Skandinavisk is trying to sell the experience of Scandinavia in a scent.
The brand launched in 2012 with a line of candles that tried to embody different aspects of Scandinavian life. Current scents include “Skog” (“calm of the boreal forest”), “Fjord” (“carved from glaciers”) and “Regn” (“after the rainfall”), among others. Some of these scents showcase literal things, like local trees, others try to give a sensory experience to more ephemeral attributes.
Its founder, Shaun Russell, originally hailed from the U.K. but found himself in Denmark and Sweden around twenty years ago, and fell in love with the region.
“It kind of gets into your blood,” he said. “I felt the secret of Scandinavia is in balance — in the balance with nature, the domination of nature that surrounds the region; the balance within society, which it is famous for; but also the balance of the individual, balance of the self.” This realization of what made Scandinavia different as a region was the starting point for his brand, Skandinavisk.
Russell joined this week’s Modern Retail Podcast and spoke about his brand’s growth over the last decade.
Since its founding, Skandinavisk has expanded beyond candles into diffusers as well as bath and body care. And it’s also worked on becoming an international brand beyond its Copenhagen roots. The company has a thriving DTC presence, but has also expanded its wholesale presence into stores like Selfridges and Sephora U.K.
Russell is proud of Skandinavisk’s retail expansion, but still sees it as one of his biggest challenges. “Distribution is one of the hardest challenges for any business — both creating it and then managing it,” he said.
But one thing that has helped Skandinavisk get in front of more eyeballs is its B Corp certification, which requires approved companies to prove they follow strict social and sustainability practices while maintaining the highest form of public transparency. Companies must go through a rigorous process to receive the certification. Skandinavisk sought B Corp approval in 2019 — “it was one of the hardest things we’ve ever done,” Russell said.
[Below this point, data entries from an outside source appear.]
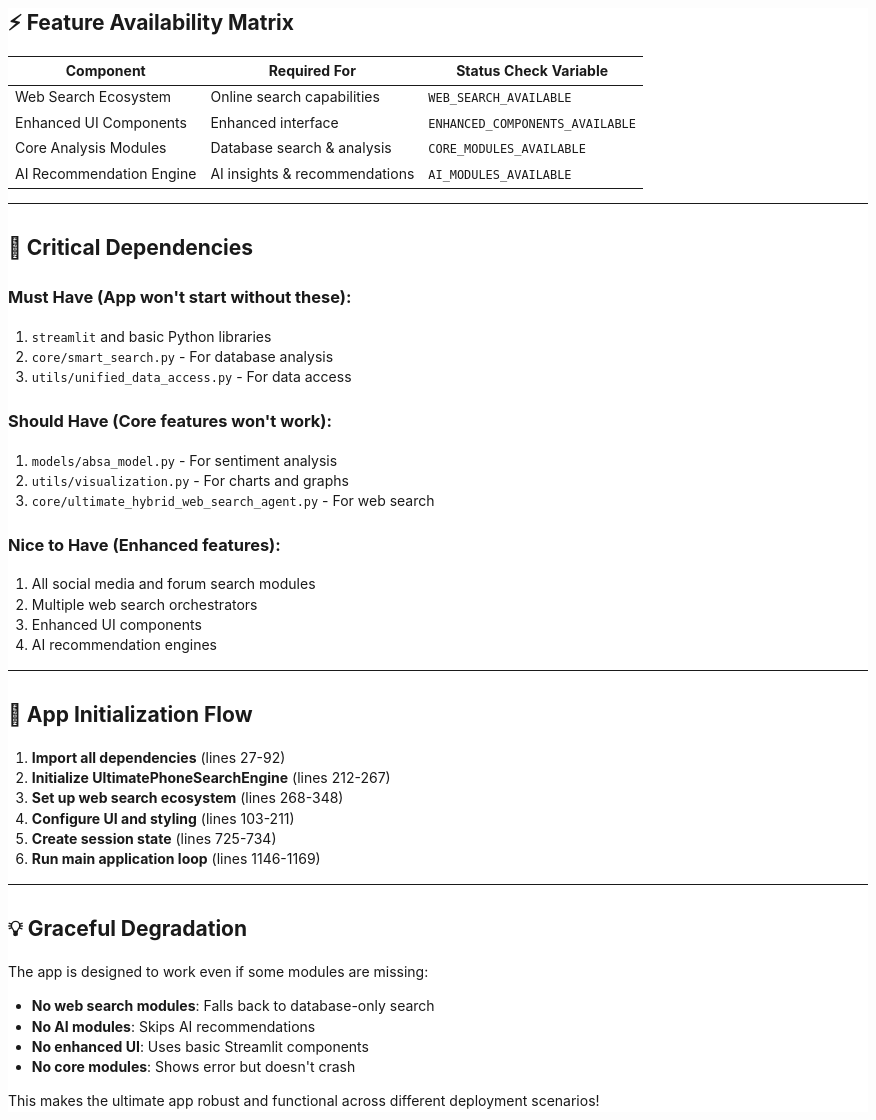 
## ⚡ **Feature Availability Matrix**

| Component | Required For | Status Check Variable |
|-----------|-------------|----------------------|
| Web Search Ecosystem | Online search capabilities | `WEB_SEARCH_AVAILABLE` |
| Enhanced UI Components | Enhanced interface | `ENHANCED_COMPONENTS_AVAILABLE` |
| Core Analysis Modules | Database search & analysis | `CORE_MODULES_AVAILABLE` |
| AI Recommendation Engine | AI insights & recommendations | `AI_MODULES_AVAILABLE` |

---

## 🎯 **Critical Dependencies**

### **Must Have (App won't start without these):**
1. `streamlit` and basic Python libraries
2. `core/smart_search.py` - For database analysis
3. `utils/unified_data_access.py` - For data access

### **Should Have (Core features won't work):**
1. `models/absa_model.py` - For sentiment analysis
2. `utils/visualization.py` - For charts and graphs
3. `core/ultimate_hybrid_web_search_agent.py` - For web search

### **Nice to Have (Enhanced features):**
1. All social media and forum search modules
2. Multiple web search orchestrators
3. Enhanced UI components
4. AI recommendation engines

---

## 🚀 **App Initialization Flow**

1. **Import all dependencies** (lines 27-92)
2. **Initialize UltimatePhoneSearchEngine** (lines 212-267)
3. **Set up web search ecosystem** (lines 268-348)
4. **Configure UI and styling** (lines 103-211)
5. **Create session state** (lines 725-734)
6. **Run main application loop** (lines 1146-1169)

---

## 💡 **Graceful Degradation**

The app is designed to work even if some modules are missing:
- **No web search modules**: Falls back to database-only search
- **No AI modules**: Skips AI recommendations
- **No enhanced UI**: Uses basic Streamlit components
- **No core modules**: Shows error but doesn't crash

This makes the ultimate app robust and functional across different deployment scenarios!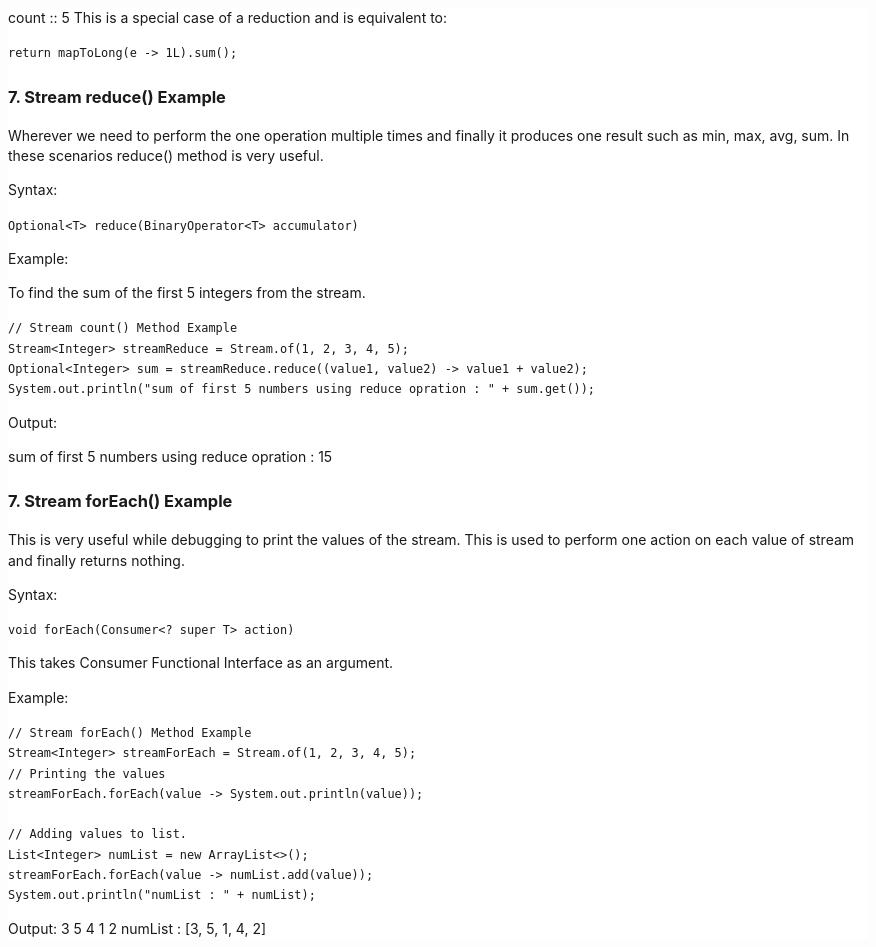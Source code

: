 count :: 5
This is a special case of a reduction and is equivalent to:
```
return mapToLong(e -> 1L).sum();
```
### 7. Stream reduce() Example

Wherever we need to perform the one operation multiple times and finally it produces one result such as min, max, avg, sum. In these scenarios reduce() method is very useful.

Syntax:
```
Optional<T> reduce(BinaryOperator<T> accumulator)
```
Example:

To find the sum of the first 5 integers from the stream.
```
// Stream count() Method Example
Stream<Integer> streamReduce = Stream.of(1, 2, 3, 4, 5);
Optional<Integer> sum = streamReduce.reduce((value1, value2) -> value1 + value2);
System.out.println("sum of first 5 numbers using reduce opration : " + sum.get());
```
Output:


sum of first 5 numbers using reduce opration : 15  
### 7. Stream forEach() Example

This is very useful while debugging to print the values of the stream. This is used to perform one action on each value of stream and finally returns nothing.

Syntax:
```
void forEach(Consumer<? super T> action)
```
This takes Consumer Functional Interface as an argument.

Example:
```
// Stream forEach() Method Example
Stream<Integer> streamForEach = Stream.of(1, 2, 3, 4, 5);
// Printing the values
streamForEach.forEach(value -> System.out.println(value));

// Adding values to list.
List<Integer> numList = new ArrayList<>();
streamForEach.forEach(value -> numList.add(value));
System.out.println("numList : " + numList);
```
Output:
3
5
4
1
2
numList : [3, 5, 1, 4, 2]
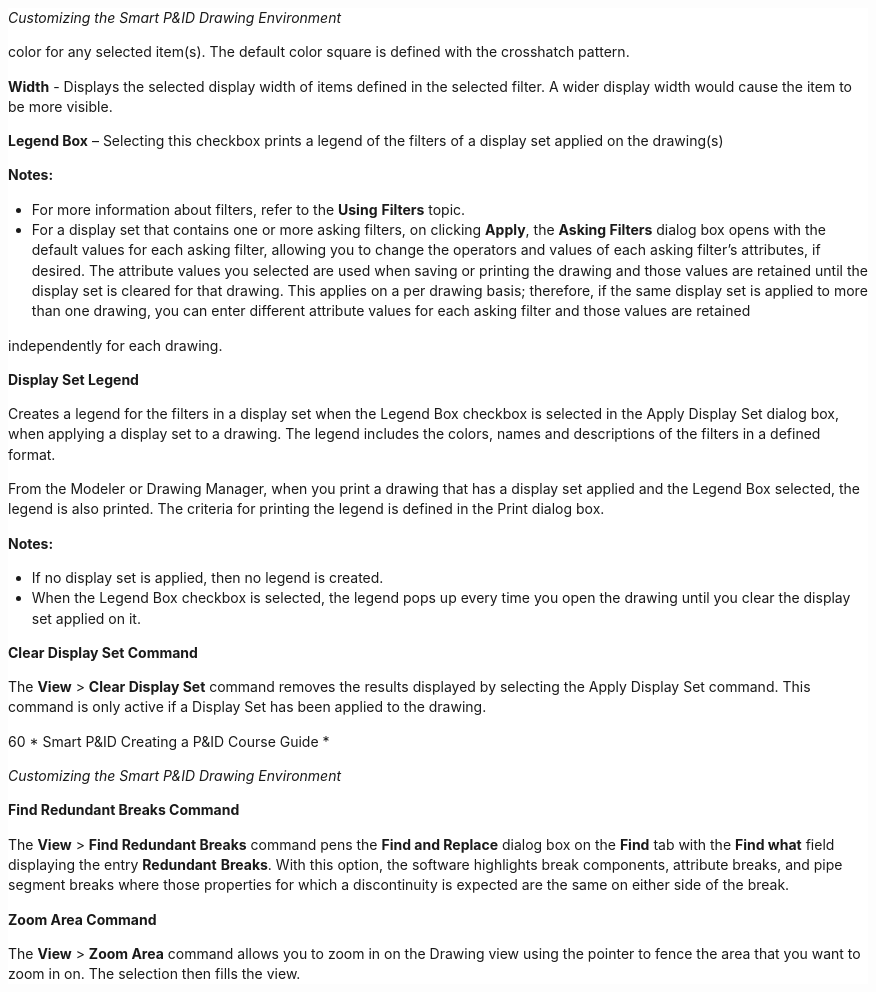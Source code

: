 *Customizing the Smart P&ID Drawing Environment*

color for any selected item(s). The default color square is defined with the crosshatch pattern.

**Width** - Displays the selected display width of items defined in the selected filter. A wider display width would cause the item to be more visible.

**Legend Box** – Selecting this checkbox prints a legend of the filters of a display set applied on the drawing(s)

**Notes:**

- For more information about filters, refer to the **Using** **Filters** topic.
- For a display set that contains one or more asking filters, on clicking **Apply**, the **Asking Filters** dialog box opens with the default values for each asking filter, allowing you to change the operators and values of each asking filter’s attributes, if desired. The attribute values you selected are used when saving or printing the drawing and those values are retained until the display set is cleared for that drawing. This applies on a per drawing basis; therefore, if the same display set is applied to more than one drawing, you can enter different attribute values for each asking filter and those values are retained

independently for each drawing.

**Display Set Legend**

Creates a legend for the filters in a display set when the Legend Box checkbox is selected in the Apply Display Set dialog box, when applying a display set to a drawing. The legend includes the colors, names and descriptions of the filters in a defined format.

From the Modeler or Drawing Manager, when you print a drawing that has a display set applied and the Legend Box selected, the legend is also printed. The criteria for printing the legend is defined in the Print dialog box.

**Notes:**

- If no display set is applied, then no legend is created.
- When the Legend Box checkbox is selected, the legend pops up every time you open the drawing until you clear the display set applied on it.

**Clear Display Set Command**

The **View** > **Clear Display Set** command removes the results displayed by selecting the Apply Display Set command. This command is only active if a Display Set has been applied to the drawing.

60 * Smart P&ID Creating a P&ID Course Guide *

*Customizing the Smart P&ID Drawing Environment*

**Find Redundant Breaks Command**

The **View** > **Find Redundant Breaks** command pens the **Find and Replace** dialog box on the **Find** tab with the **Find what** field displaying the entry **Redundant** **Breaks**. With this option, the software highlights break components, attribute breaks, and pipe segment breaks where those properties for which a discontinuity is expected are the same on either side of the break.

**Zoom Area Command**

The **View** > **Zoom Area** command allows you to zoom in on the Drawing view using the pointer to fence the area that you want to zoom in on. The selection then fills the view.
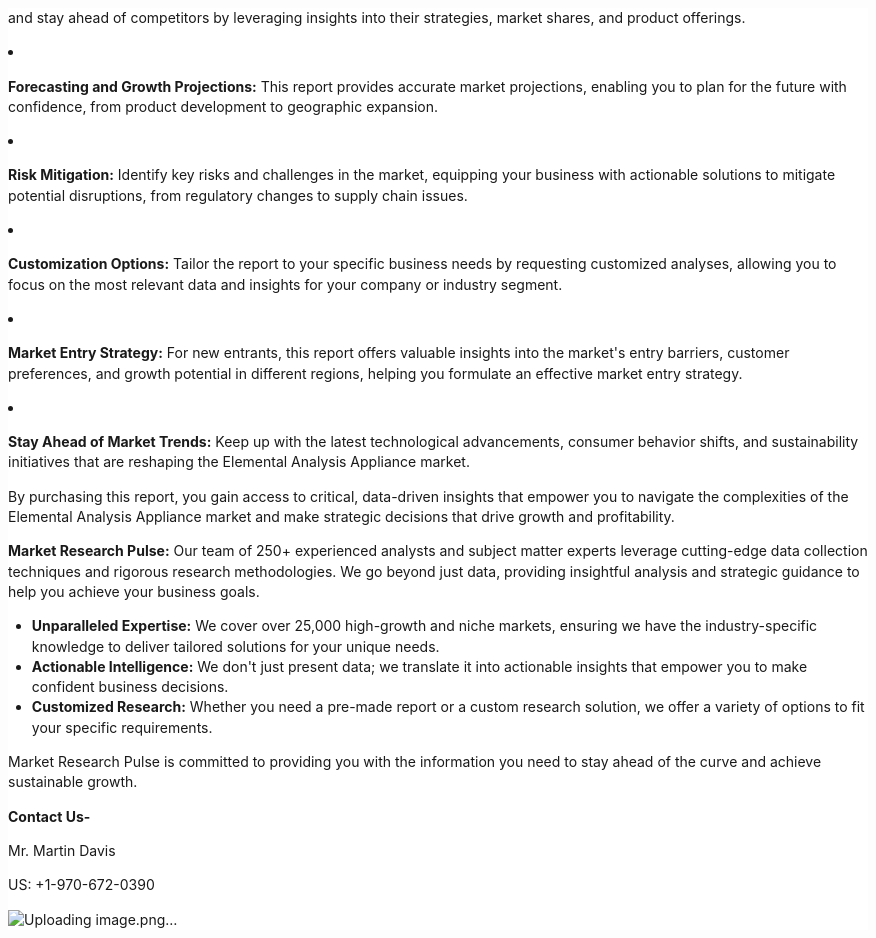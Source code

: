 and stay ahead of competitors by leveraging insights into their strategies, market shares, and product offerings.</p></li><li><p><strong>Forecasting and Growth Projections:</strong> This report provides accurate market projections, enabling you to plan for the future with confidence, from product development to geographic expansion.</p></li><li><p><strong>Risk Mitigation:</strong> Identify key risks and challenges in the market, equipping your business with actionable solutions to mitigate potential disruptions, from regulatory changes to supply chain issues.</p></li><li><p><strong>Customization Options:</strong> Tailor the report to your specific business needs by requesting customized analyses, allowing you to focus on the most relevant data and insights for your company or industry segment.</p></li><li><p><strong>Market Entry Strategy:</strong> For new entrants, this report offers valuable insights into the market's entry barriers, customer preferences, and growth potential in different regions, helping you formulate an effective market entry strategy.</p></li><li><p><strong>Stay Ahead of Market Trends:</strong> Keep up with the latest technological advancements, consumer behavior shifts, and sustainability initiatives that are reshaping the Elemental Analysis Appliance market.</p></li></ol><p>By purchasing this report, you gain access to critical, data-driven insights that empower you to navigate the complexities of the Elemental Analysis Appliance market and make strategic decisions that drive growth and profitability.</p><p><strong>Market Research Pulse:</strong>&nbsp;Our team of 250+ experienced analysts and subject matter experts leverage cutting-edge data collection techniques and rigorous research methodologies. We go beyond just data, providing insightful analysis and strategic guidance to help you achieve your business goals.</p><ul><li><strong>Unparalleled Expertise:</strong>&nbsp;We cover over 25,000 high-growth and niche markets, ensuring we have the industry-specific knowledge to deliver tailored solutions for your unique needs.</li><li><strong>Actionable Intelligence:</strong>&nbsp;We don't just present data; we translate it into actionable insights that empower you to make confident business decisions.</li><li><strong>Customized Research:</strong>&nbsp;Whether you need a pre-made report or a custom research solution, we offer a variety of options to fit your specific requirements.</li></ul><p>Market Research Pulse is committed to providing you with the information you need to stay ahead of the curve and achieve sustainable growth.</p><p><strong>Contact Us-</strong></p><p>Mr. Martin Davis</p><p>US: +1-970-672-0390</p>
![Uploading image.png…]()
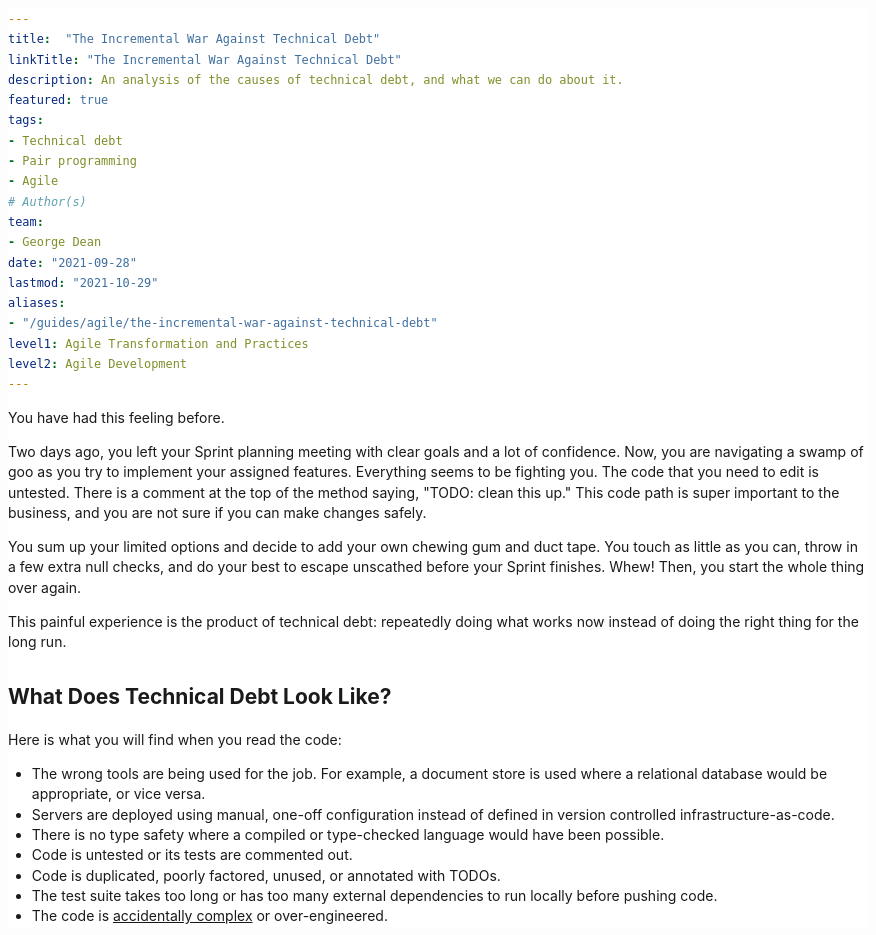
 ```yaml
---
title:  "The Incremental War Against Technical Debt"
linkTitle: "The Incremental War Against Technical Debt"
description: An analysis of the causes of technical debt, and what we can do about it.
featured: true
tags:
- Technical debt
- Pair programming
- Agile
# Author(s)
team:
- George Dean
date: "2021-09-28"
lastmod: "2021-10-29"
aliases:
- "/guides/agile/the-incremental-war-against-technical-debt"
level1: Agile Transformation and Practices
level2: Agile Development
---
```


You have had this feeling before.

Two days ago, you left your Sprint planning meeting with clear goals and a lot of confidence. Now, you are navigating a swamp of goo as you try to implement your assigned features. Everything seems to be fighting you. The code that you need to edit is untested. There is a comment at the top of the method saying, "TODO: clean this up." This code path is super important to the business, and you are not sure if you can make changes safely.

You sum up your limited options and decide to add your own chewing gum and duct tape. You touch as little as you can, throw in a few extra null checks, and do your best to escape unscathed before your Sprint finishes. Whew! Then, you start the whole thing over again.

This painful experience is the product of technical debt: repeatedly doing what works now instead of doing the right thing for the long run.

##  What Does Technical Debt Look Like?

Here is what you will find when you read the code:

- The wrong tools are being used for the job. For example, a document store is used where a relational database would be appropriate, or vice versa.
- Servers are deployed using manual, one-off configuration instead of defined in version controlled infrastructure-as-code.
- There is no type safety where a compiled or type-checked language would have been possible.
- Code is untested or its tests are commented out.
- Code is duplicated, poorly factored, unused, or annotated with TODOs.
- The test suite takes too long or has too many external dependencies to run locally before pushing code.
- The code is [accidentally complex](https://en.wikipedia.org/wiki/No_Silver_Bullet) or over-engineered.

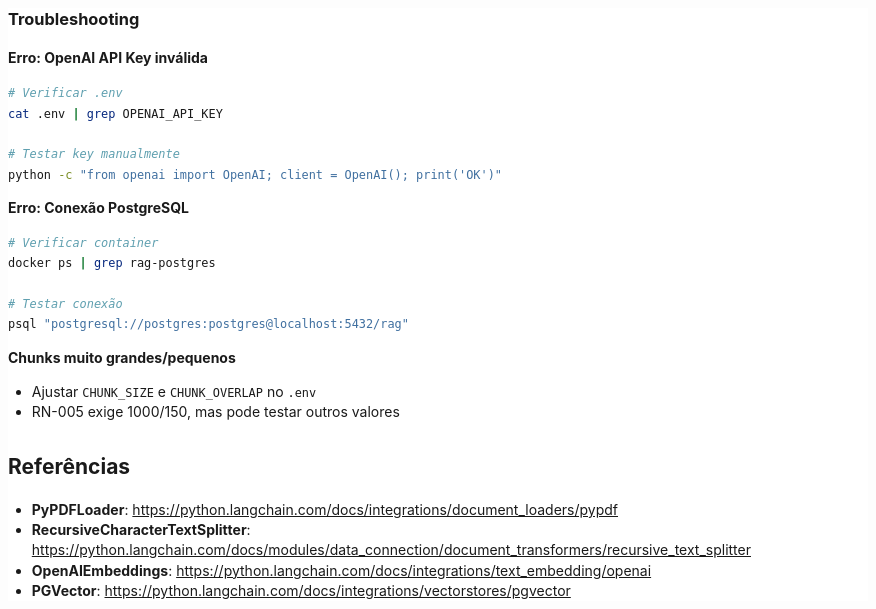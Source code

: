 ### Troubleshooting

**Erro: OpenAI API Key inválida**
```bash
# Verificar .env
cat .env | grep OPENAI_API_KEY

# Testar key manualmente
python -c "from openai import OpenAI; client = OpenAI(); print('OK')"
```

**Erro: Conexão PostgreSQL**
```bash
# Verificar container
docker ps | grep rag-postgres

# Testar conexão
psql "postgresql://postgres:postgres@localhost:5432/rag"
```

**Chunks muito grandes/pequenos**
- Ajustar `CHUNK_SIZE` e `CHUNK_OVERLAP` no `.env`
- RN-005 exige 1000/150, mas pode testar outros valores

## Referências
- **PyPDFLoader**: https://python.langchain.com/docs/integrations/document_loaders/pypdf
- **RecursiveCharacterTextSplitter**: https://python.langchain.com/docs/modules/data_connection/document_transformers/recursive_text_splitter
- **OpenAIEmbeddings**: https://python.langchain.com/docs/integrations/text_embedding/openai
- **PGVector**: https://python.langchain.com/docs/integrations/vectorstores/pgvector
And while Russell is happy to have received the B Corp stamp of approval, he said it hasn’t led to a huge increase in sales. Instead, Russell said the certification is more of a B-to-B marketing tool. “It draws a different type of person to you,” he said — whether it’s a candidate looking to work at a more socially responsible workplace or a retail seeking out more sustainable brands.
Today, Russell said Skandinavisk has expanded in ways he didn’t expect. But it led him to a useful entrepreneurial lesson. “If you’re starting your own brand, you have to be open to opportunity,” he said. “You have to have your ears open, and you have to catch chances if they pass you — even if not necessarily what you were planning.”
Here are a few highlights from the conversation, which have been lightly edited for clarity.
Skandinavisk’s product expansion
“We started with scented candles and then expanded into diffusers, because they are the primary product categories globally in home fragrance. And then we were reaching out to retail partners and, of course, end customers, and there was feedback coming back: We love your fragrances, they’re so different. They’re fresh, they’re natural, When are you going to do something for the skin? And we probably took two years to formulate our first personal care collection. So we started working on our personal care collection probably only 18 months after launching with home fragrances. But it took maybe two more years to get that into the market. That has evolved — it’s now entering its third iteration beginning of next year.”
Why distribution remains such a difficult part of the business
“Distribution is one of the hardest challenges for any business — both creating it and then managing it. And the job is never done. Every single year, you question your distribution: Am I in the right places? Am I in enough places? Am I in the right position in those places? Do they prefer us? So it’s a constant, constant challenge. But there is, let’s say, an evolution for any brand, which we followed.”
The impact of having B Corp certification
“[We thought] we can put the [B Corp] logo on all our products and hopefully see a massive bump in sales. The reality is, it hasn’t yet really reached the level of awareness, I’d say, in the shoppers’ mindsets that create a massive shift in decision-making. Ultimately, it is a nonprofit organization that doesn’t have a vast marketing budget. It’s all about self-improvement, as opposed to promotion. And B Corp [compaies] use it as almost like a lighthouse for taking necessary steps to becoming more responsible. What it did do, however, [is] firstly it teaches you how to be more responsible, and it inspires you to get even better. But secondly, it draws a different type of person to you — whether it’s young talents who are wanting to start their career, but have different priorities to the kind of ’90s capitalist that I was; or, whether it’s retailers who are looking to leave their own lighter footprint and take more responsibility for their own actions. Any existing or future partners that you have as a company, when they realize they’re working with a B Corp, there is a stickiness to that.”